Whole class teaching:

Remind students that the force meters they used in the last session used units called newtons (N), named after Sir Isaac Newton. Do the students know anything about this famous scientist? Using the session resource discuss Newton’s life.

Tell students about Newton’s work with gravity - demonstrate by dropping an apple! Explain that it was actually a falling apple that made Newton think in depth about gravity.



Newton was considered an amazing scientist during his life & when he died in 1727 he was buried in Westminster Abbey in London. Use Discussion Drawing (session resource) to stimulate discussion about forces.

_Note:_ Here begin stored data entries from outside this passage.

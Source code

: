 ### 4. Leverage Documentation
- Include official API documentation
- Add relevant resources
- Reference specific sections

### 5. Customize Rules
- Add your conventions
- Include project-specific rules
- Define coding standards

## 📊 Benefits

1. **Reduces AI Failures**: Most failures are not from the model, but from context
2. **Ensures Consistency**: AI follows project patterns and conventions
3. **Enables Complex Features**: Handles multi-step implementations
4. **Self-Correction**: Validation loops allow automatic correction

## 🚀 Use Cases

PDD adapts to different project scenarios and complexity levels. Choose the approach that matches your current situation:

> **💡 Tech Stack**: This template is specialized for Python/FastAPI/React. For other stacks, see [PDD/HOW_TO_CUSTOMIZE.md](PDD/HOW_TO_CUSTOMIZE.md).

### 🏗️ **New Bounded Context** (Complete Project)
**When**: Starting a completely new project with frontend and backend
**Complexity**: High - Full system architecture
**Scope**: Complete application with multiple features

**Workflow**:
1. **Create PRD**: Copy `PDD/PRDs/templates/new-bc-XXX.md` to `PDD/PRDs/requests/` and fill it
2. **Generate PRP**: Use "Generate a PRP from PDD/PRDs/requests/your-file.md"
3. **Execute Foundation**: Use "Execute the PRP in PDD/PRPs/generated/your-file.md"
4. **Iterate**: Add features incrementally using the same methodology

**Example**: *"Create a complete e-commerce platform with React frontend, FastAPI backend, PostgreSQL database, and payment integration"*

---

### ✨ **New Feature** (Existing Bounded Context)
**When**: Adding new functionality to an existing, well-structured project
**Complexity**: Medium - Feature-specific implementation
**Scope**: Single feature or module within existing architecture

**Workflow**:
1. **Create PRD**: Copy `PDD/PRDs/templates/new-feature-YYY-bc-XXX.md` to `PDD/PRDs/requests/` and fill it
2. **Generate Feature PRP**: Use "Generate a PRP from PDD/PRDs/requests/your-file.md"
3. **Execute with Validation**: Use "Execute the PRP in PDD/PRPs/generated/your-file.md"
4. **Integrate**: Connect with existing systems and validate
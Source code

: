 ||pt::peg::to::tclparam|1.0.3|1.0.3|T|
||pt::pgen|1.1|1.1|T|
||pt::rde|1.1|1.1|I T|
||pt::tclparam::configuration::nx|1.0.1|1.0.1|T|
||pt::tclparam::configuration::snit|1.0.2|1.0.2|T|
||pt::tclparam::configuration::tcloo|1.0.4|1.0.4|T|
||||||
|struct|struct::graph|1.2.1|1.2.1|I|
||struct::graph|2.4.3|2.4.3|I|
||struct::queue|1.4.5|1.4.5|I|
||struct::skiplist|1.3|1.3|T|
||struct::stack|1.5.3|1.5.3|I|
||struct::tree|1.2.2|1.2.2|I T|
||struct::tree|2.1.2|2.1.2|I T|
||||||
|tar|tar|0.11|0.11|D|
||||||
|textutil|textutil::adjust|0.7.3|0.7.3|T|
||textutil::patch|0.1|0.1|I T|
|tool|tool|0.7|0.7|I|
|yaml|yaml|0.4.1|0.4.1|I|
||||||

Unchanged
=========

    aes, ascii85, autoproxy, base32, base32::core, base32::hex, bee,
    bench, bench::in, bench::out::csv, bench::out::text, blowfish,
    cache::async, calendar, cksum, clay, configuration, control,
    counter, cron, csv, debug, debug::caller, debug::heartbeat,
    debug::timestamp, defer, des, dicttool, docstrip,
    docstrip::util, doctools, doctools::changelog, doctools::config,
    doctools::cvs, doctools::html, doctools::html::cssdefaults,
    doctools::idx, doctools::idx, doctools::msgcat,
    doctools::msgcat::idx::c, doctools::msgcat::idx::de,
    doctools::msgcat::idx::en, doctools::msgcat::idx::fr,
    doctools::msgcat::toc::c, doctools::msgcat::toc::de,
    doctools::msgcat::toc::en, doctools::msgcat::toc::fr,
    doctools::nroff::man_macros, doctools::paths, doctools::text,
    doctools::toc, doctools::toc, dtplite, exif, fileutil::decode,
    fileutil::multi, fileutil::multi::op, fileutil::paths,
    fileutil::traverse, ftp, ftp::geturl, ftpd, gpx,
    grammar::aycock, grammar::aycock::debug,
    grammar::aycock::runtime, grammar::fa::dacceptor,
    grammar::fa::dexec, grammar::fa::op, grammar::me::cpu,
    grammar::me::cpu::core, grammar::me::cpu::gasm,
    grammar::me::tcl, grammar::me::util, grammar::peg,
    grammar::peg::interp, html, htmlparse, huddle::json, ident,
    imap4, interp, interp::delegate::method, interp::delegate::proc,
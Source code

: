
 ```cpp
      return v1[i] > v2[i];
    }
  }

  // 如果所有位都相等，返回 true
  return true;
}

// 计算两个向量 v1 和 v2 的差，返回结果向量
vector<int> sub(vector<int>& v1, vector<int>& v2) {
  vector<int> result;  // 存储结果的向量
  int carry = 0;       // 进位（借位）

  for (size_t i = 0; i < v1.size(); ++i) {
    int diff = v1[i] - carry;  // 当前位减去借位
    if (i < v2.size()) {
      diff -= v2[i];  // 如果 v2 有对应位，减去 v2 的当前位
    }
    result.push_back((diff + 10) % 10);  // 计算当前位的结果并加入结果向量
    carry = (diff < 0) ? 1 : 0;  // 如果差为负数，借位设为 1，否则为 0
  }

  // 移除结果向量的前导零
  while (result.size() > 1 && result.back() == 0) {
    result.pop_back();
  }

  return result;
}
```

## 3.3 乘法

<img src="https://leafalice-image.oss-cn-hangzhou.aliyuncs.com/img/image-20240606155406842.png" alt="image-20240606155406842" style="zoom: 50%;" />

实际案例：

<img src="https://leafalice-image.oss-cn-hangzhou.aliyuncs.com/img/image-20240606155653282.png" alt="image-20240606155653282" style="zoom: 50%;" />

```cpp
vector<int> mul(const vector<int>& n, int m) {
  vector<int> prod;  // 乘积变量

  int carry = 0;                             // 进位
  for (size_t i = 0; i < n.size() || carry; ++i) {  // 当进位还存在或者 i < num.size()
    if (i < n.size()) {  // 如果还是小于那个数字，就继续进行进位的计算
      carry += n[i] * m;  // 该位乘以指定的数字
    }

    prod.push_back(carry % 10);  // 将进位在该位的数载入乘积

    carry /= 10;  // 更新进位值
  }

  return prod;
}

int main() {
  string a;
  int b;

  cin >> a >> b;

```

Remind students that gravity is the force of attraction of an object. All objects with mass exert a pull on other objects, but the Earth is by far the biggest object so exerts the biggest force.

Show students a book lying on a table. Draw a diagram of it on the board & add the arrows of the forces between the book & the table (or use session resource). Explain that Newton also investigated many other things in science and maths, e.g. he discovered that white light contains the same colours as seen in a rainbow. Read a poem about his three ‘laws of motion’ (session resources).

So what stops us being sucked to the very centre of the Earth? The simple answer is that gravity is not strong enough. It is a relatively weak force, much weaker than the forces that hold together the ground or floor we stand on. Newton theorised that ‘every action has an equal & opposite reaction’ (his ‘Third Law of Motion’). The ‘equal and opposite’ balancing force to our weight is the resistance (or upthrust) provided by the ground. Because these separate forces are in balance, we do not fall through the ground – or float away! If there is not enough strength in what we stand on – like a thin layer of ice on water, or a rotten wood floor for example – then our weight will overcome the upthrust that the floor can provide and we fall through it. Place a book on the table – the book is pushing on the table because it is being pulled down by gravity. The table is providing resistance and pushing back. As the forces are balanced, the book does not move.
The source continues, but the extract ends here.